Muss bei dem System - Befehl etwas besonders beachtet werden?

Das ganz soll einen PC im Netzwerk neu starten.


----------



## speedyggg (1. Februar 2006)

Hat den keiner eine Idee

Kann es an den Apache Einstellungen liegen ?

Thx im voraus

Speedyggg


----------



## Magus23 (12. Mai 2006)

Hallo zusammen.

Ich habe das gleiche Problem das speedyggg beschreibt. Hat da evtl. schon jemand Erfahrung?
Wenn ich z.B. den Befehl "dir" über system ausführe, bekomme ich als Ausgabe den Inhalt von meinem Rootverzeichnis angezeigt.
Jedoch kommt bei den von mir benötigten Befehlen (netsh  und sc) Zugriff verweigert. Ich habe dann probiert auf dem Server die Rechte für diese beiden Befehle so zu setzten dass ich als Besucher der PHP-Seite die Befehle ausführen kann, jedoch bleibt dann immer mein Browser hängen. Der Dienst (netsh oder sc) wird auf dem Server zwar gestartet, jedoch krieg ich einfach keine Ausgabe.

Wenn ich die Befehle in der cmd eingebe, funktionieren sie ohne Probleme...

Danke schon mal!


----------



## Magus23 (12. Mai 2006)

bin jetzt ein stück weiter.
Ich rufe jetzt meine Befehle über "call" auf.

call [Laufwerk:][Pfad] Dateiname [Parameter]​
Parameter bezeichnet hierbei bleibige Angaben in der Befehlszeile, die von dem aufgerufenen Batchprogramm benoetigt werden.

Einfach mal "call /?" in der cmd eingeben umd die Hilfe zu erhalten.
Jedenfalls werden meine Befehle (netsh und sc) jetzt richtig ausgeführt.


----------



## speedyggg (13. Mai 2006)

hi magnus 23


wie lautet deine Codezeile bespiel so etwa: system ('call shutdown -r -f -m \\hostname');

oder wie hast du das im PHP Script gelöst.

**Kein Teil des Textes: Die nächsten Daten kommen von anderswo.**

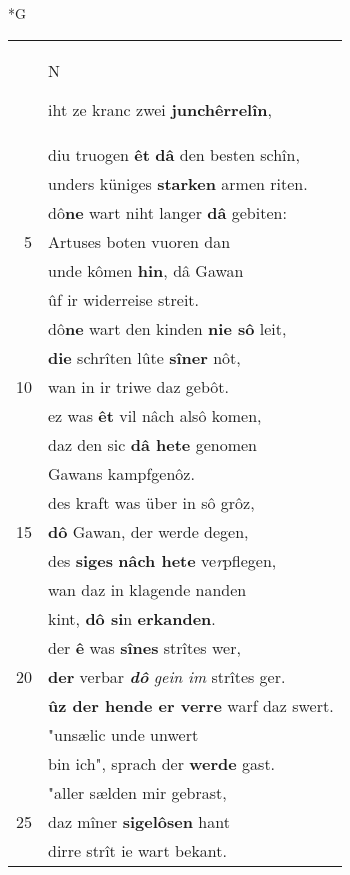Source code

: \documentclass[8pt,a4paper,notitlepage]{article}
\begin{document}
\begin{table}[ht]
\begin{minipage}[t]{0.5\linewidth}
\small
\begin{center}*G
\end{center}
\begin{tabular}{rl}
 & \begin{large}N\end{large}iht ze kranc zwei \textbf{junchêrrelîn},\\ 
 & diu truogen \textbf{êt} \textbf{dâ} den besten schîn,\\ 
 & unders küniges \textbf{starken} armen riten.\\ 
 & dô\textbf{ne} wart niht langer \textbf{dâ} gebiten:\\ 
5 & Artuses boten vuoren dan\\ 
 & unde kômen \textbf{hin}, dâ Gawan\\ 
 & ûf ir widerreise streit.\\ 
 & dô\textbf{ne} wart den kinden \textbf{nie sô} leit,\\ 
 & \textbf{die} schrîten lûte \textbf{sîner} nôt,\\ 
10 & wan in ir triwe daz gebôt.\\ 
 & ez was \textbf{êt} vil nâch alsô komen,\\ 
 & daz den sic \textbf{dâ hete} genomen\\ 
 & Gawans kampfgenôz.\\ 
 & des kraft was über in sô grôz,\\ 
15 & \textbf{dô} Gawan, der werde degen,\\ 
 & des \textbf{siges} \textbf{nâch hete} ve\textit{r}pflegen,\\ 
 & wan daz in klagende nanden\\ 
 & kint, \textbf{dô si}n \textbf{erkanden}.\\ 
 & der \textbf{ê} was \textbf{sînes} strîtes wer,\\ 
20 & \textbf{der} verbar \textit{\textbf{dô}} \textit{gein im} strîtes ger.\\ 
 & \textbf{ûz der hende er verre} warf daz swert.\\ 
 & "unsælic unde unwert\\ 
 & bin ich", sprach der \textbf{werde} gast.\\ 
 & "aller sælden mir gebrast,\\ 
25 & daz mîner \textbf{sigelôsen} hant\\ 
 & dirre strît ie wart bekant.\\ 

\end{tabular}
\end{minipage}
\end{table}
\end{document}
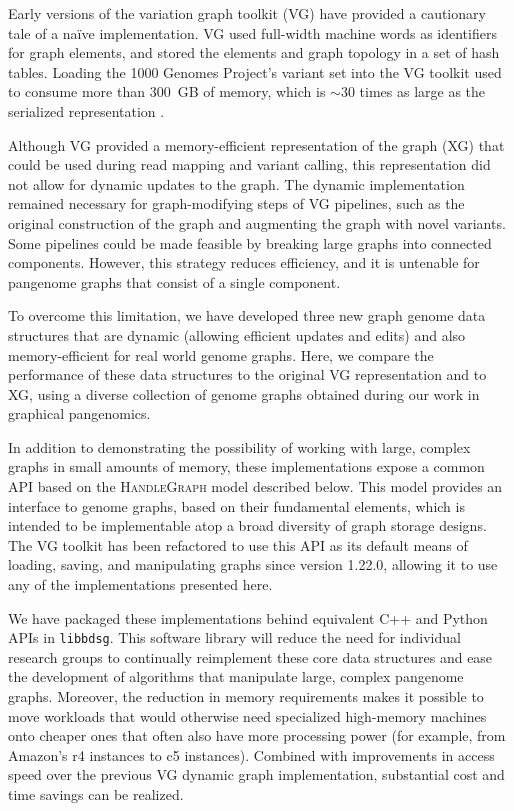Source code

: \documentclass[11pt]{ucthesis}
\begin{document}
Early versions of the variation graph toolkit (\textsc{VG}) \cite{garrison2018variation} have provided a cautionary tale of a na\"ive implementation.
\textsc{VG} used full-width machine words as identifiers for graph elements, and stored the elements and graph topology in a set of hash tables.
Loading the 1000 Genomes Project's variant set into the \textsc{VG} toolkit used to consume more than 300~GB of memory, which is $\sim$30 times as large as the serialized representation \cite{Garrison_2019}.

Although \textsc{VG} provided a memory-efficient representation of the graph (\textsc{XG}) that could be used during read mapping and variant calling, this representation did not allow for dynamic updates to the graph.
The dynamic implementation remained necessary for graph-modifying steps of \textsc{VG} pipelines, such as the original construction of the graph and augmenting the graph with novel variants.
Some pipelines could be made feasible by breaking large graphs into connected components.
However, this strategy reduces efficiency, and it is untenable for pangenome graphs that consist of a single component.

To overcome this limitation, we have developed three new graph genome data structures that are dynamic (allowing efficient updates and edits) and also memory-efficient for real world genome graphs.
Here, we compare the performance of these data structures to the original \textsc{VG} representation and to \textsc{XG}, using a diverse collection of genome graphs obtained during our work in graphical pangenomics.

In addition to demonstrating the possibility of working with large, complex graphs in small amounts of memory, these implementations expose a common API based on the \textsc{HandleGraph} model described below.
This model provides an interface to genome graphs, based on their fundamental elements, which is intended to be implementable atop a broad diversity of graph storage designs.
The \textsc{VG} toolkit has been refactored to use this API as its default means of loading, saving, and manipulating graphs since version 1.22.0, allowing it to use any of the implementations presented here. 

We have packaged these implementations behind equivalent C++ and Python APIs in \texttt{libbdsg}.
This software library will reduce the need for individual research groups to continually reimplement these core data structures and ease the development of algorithms that manipulate large, complex pangenome graphs.
Moreover, the reduction in memory requirements makes it possible to move workloads that would otherwise need specialized high-memory machines onto cheaper ones that often also have more processing power (for example, from Amazon's r4 instances to c5 instances).
Combined with improvements in access speed over the previous \textsc{VG} dynamic graph implementation, substantial cost and time savings can be realized.
\end{document}
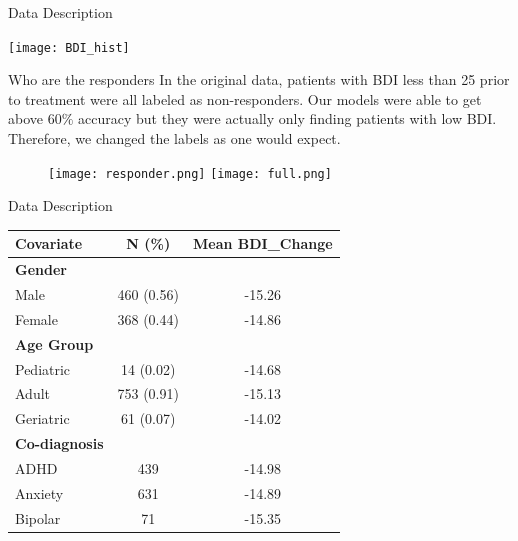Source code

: \documentclass{beamer}
\begin{document}
\begin{frame}{Data Description}
\begin{center}
\texttt{[image: BDI\_hist]}
\end{center}
\end{frame}

\begin{frame}{Who are the responders}
In the original data, patients with BDI less than 25 prior to treatment were all labeled as non-responders. Our models were able to get above $60\%$ accuracy but they were actually only finding patients with low BDI. Therefore, we changed the labels as one would expect.
\begin{figure}[H]
\texttt{[image: responder.png]}
\texttt{[image: full.png]}
\end{figure}
\end{frame}

\begin{frame}{Data Description}
\centering
\begin{table}
\begin{tabular}{lcc}
\hline
\textbf{Covariate}& \textbf{N (\%)} & \textbf{Mean BDI\_Change }\\\hline\hline
\textbf{Gender }& & \\
\hspace{0.1in} Male & 460 (0.56) & -15.26\\
\hspace{0.1in} Female & 368 (0.44) & -14.86\\
\textbf{Age Group }& & \\
\hspace{0.1in} Pediatric & 14 (0.02) & -14.68\\
\hspace{0.1in} Adult & 753 (0.91) & -15.13\\
\hspace{0.1in} Geriatric & 61 (0.07) & -14.02\\
\textbf{Co-diagnosis}& & \\
\hspace{0.1in} ADHD & 439 & -14.98\\
\hspace{0.1in} Anxiety & 631 & -14.89\\
\hspace{0.1in} Bipolar & 71 & -15.35\\
\hline
\end{tabular}
\end{table}
\end{frame}
\end{document}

Wenn das funktioniert kann man dir nur gratulieren.

Thx
Speedyggg


----------



## birnkammer (13. Mai 2006)

Ich denke mal das sieht nach SAFE_MODE aus, dann kanst du nur noch Befehlszeilenprogramme, die sich in einem bestimmten Ordner (kann mit der php.ini-Konfigurationseinstellung safe-mode-exec-dir geändert werden) befinden, ausführen:
http://de.php.net/manual/de/features.safe-mode.php


----------



## Magus23 (13. Mai 2006)

Hi.

Bei mir kam die Meldung "Zugriff verweigert" auch, weil der User, auf den man auf den dem Webserver connected hat, keine Rechte hatte z.B. den "netsh.exe-Befehl" auszuführen. Also alle Befehle die in der command.com waren, haben funktioniert. Ich habe dann eben dem "Internet-User" das Recht gegeben die netsh.exe auszuführen. Und dann hats funktioniert. Als ich allerdings den "call-Befehl" weggelassen hab, hatte ich immer das Problem, dass zwar der Dienst auf dem Server gestartet wurde, aber einfach stehen blieb und somit mein Browser auch.

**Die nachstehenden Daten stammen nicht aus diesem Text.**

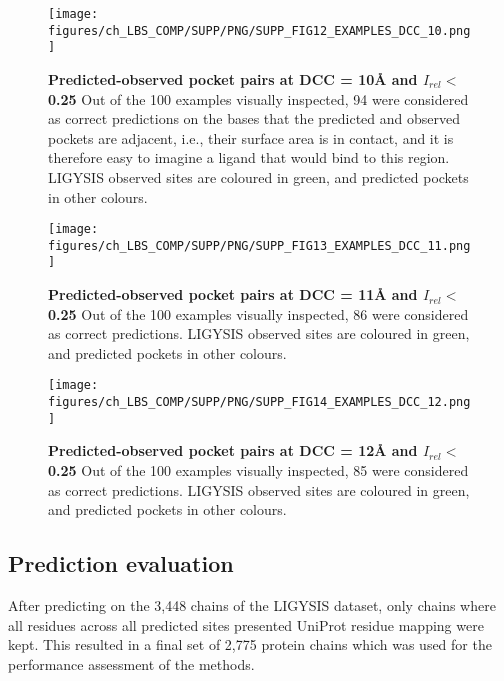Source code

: \begin{figure}[ht!]
    \centering
    \texttt{[image: figures/ch\_LBS\_COMP/SUPP/PNG/SUPP\_FIG12\_EXAMPLES\_DCC\_10.png]}
    \caption[Predicted-observed pocket pairs at DCC = 10\AA{} and $I_{rel} <$ 0.25]{\textbf{Predicted-observed pocket pairs at DCC = 10\AA{} and $I_{rel} <$ 0.25} Out of the 100 examples visually inspected, 94 were considered as correct predictions on the bases that the predicted and observed pockets are adjacent, i.e., their surface area is in contact, and it is therefore easy to imagine a ligand that would bind to this region. LIGYSIS observed sites are coloured in green, and predicted pockets in other colours.}
    \label{fig:DCC_10_examples}
\end{figure}
\FloatBarrier

\begin{figure}[ht!]
    \centering
    \texttt{[image: figures/ch\_LBS\_COMP/SUPP/PNG/SUPP\_FIG13\_EXAMPLES\_DCC\_11.png]}
    \caption[Predicted-observed pocket pairs at DCC = 11\AA{} and $I_{rel} <$ 0.25]{\textbf{Predicted-observed pocket pairs at DCC = 11\AA{} and $I_{rel} <$ 0.25} Out of the 100 examples visually inspected, 86 were considered as correct predictions. LIGYSIS observed sites are coloured in green, and predicted pockets in other colours.}
    \label{fig:DCC_11_examples}
\end{figure}
\FloatBarrier

\begin{figure}[ht!]
    \centering
    \texttt{[image: figures/ch\_LBS\_COMP/SUPP/PNG/SUPP\_FIG14\_EXAMPLES\_DCC\_12.png]}
    \caption[Predicted-observed pocket pairs at DCC = 12\AA{} and $I_{rel} <$ 0.25]{\textbf{Predicted-observed pocket pairs at DCC = 12\AA{} and $I_{rel} <$ 0.25} Out of the 100 examples visually inspected, 85 were considered as correct predictions. LIGYSIS observed sites are coloured in green, and predicted pockets in other colours.}
    \label{fig:DCC_12_examples}
\end{figure}
\FloatBarrier

\subsection{Prediction evaluation}

After predicting on the 3,448 chains of the LIGYSIS dataset, only chains where all residues across all predicted sites presented UniProt residue mapping were kept. This resulted in a final set of 2,775 protein chains which was used for the performance assessment of the methods.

Hier mal der Code soweit ich den jetzt grad auswendig weiß. Komm leider erst am Mittwoch wieder zum Arbeiten. Poste das dann da nochmal.

$dhcp = system('call c:\windows\system32\netsh.exe dhcp show server')

Sorry mehr weiß ich grad nicht mehr.
Hoff das hilft weiter...


----------



## Dimenson (13. Mai 2006)

Ich selber benutze auch xampp und habe folgendes probiert :

system ('shutdown -r -f -m 192.168.11.100');

und es hat funktioniert.


----------



## speedyggg (17. Mai 2006)

@dimension

Welche Version von Xampp nutzt du den ?

Wie ich weiter oben schon geschrieben habe hatte das bei mir auch mal funktioniert.

Wenn du die neuste nutzt würde mich mal der Teil mit Safe_Mode in der php.ini interessieren.

Speedyggg


----------